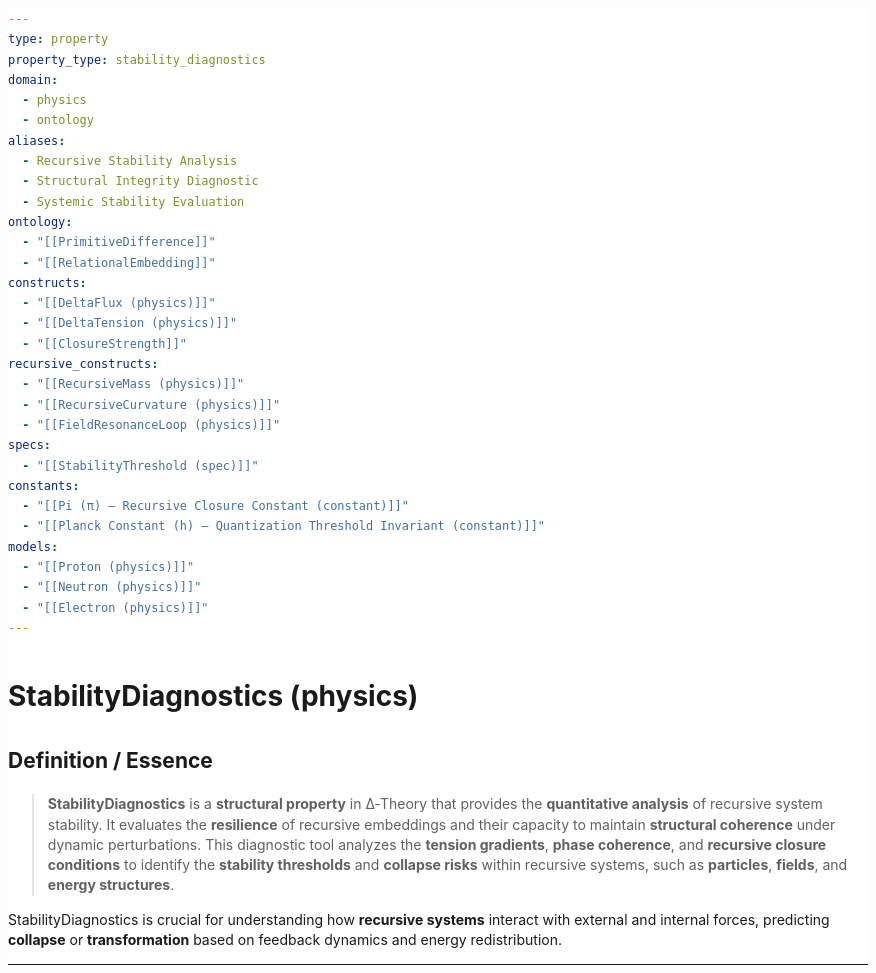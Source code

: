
 ```yaml
---
type: property
property_type: stability_diagnostics
domain:
  - physics
  - ontology
aliases:
  - Recursive Stability Analysis
  - Structural Integrity Diagnostic
  - Systemic Stability Evaluation
ontology:
  - "[[PrimitiveDifference]]"
  - "[[RelationalEmbedding]]"
constructs:
  - "[[DeltaFlux (physics)]]"
  - "[[DeltaTension (physics)]]"
  - "[[ClosureStrength]]"
recursive_constructs:
  - "[[RecursiveMass (physics)]]"
  - "[[RecursiveCurvature (physics)]]"
  - "[[FieldResonanceLoop (physics)]]"
specs:
  - "[[StabilityThreshold (spec)]]"
constants:
  - "[[Pi (π) — Recursive Closure Constant (constant)]]"
  - "[[Planck Constant (h) — Quantization Threshold Invariant (constant)]]"
models:
  - "[[Proton (physics)]]"
  - "[[Neutron (physics)]]"
  - "[[Electron (physics)]]"
---
```


# StabilityDiagnostics (physics)

## Definition / Essence

> **StabilityDiagnostics** is a **structural property** in ∆‑Theory that provides the **quantitative analysis** of recursive system stability. It evaluates the **resilience** of recursive embeddings and their capacity to maintain **structural coherence** under dynamic perturbations. This diagnostic tool analyzes the **tension gradients**, **phase coherence**, and **recursive closure conditions** to identify the **stability thresholds** and **collapse risks** within recursive systems, such as **particles**, **fields**, and **energy structures**.

StabilityDiagnostics is crucial for understanding how **recursive systems** interact with external and internal forces, predicting **collapse** or **transformation** based on feedback dynamics and energy redistribution.

---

━━━━━━━━

--- What to do ---
Lines in the data that hold "StabilityDiagnostics" are to be counted, and the number alone reported.

--- Solved problem ---
3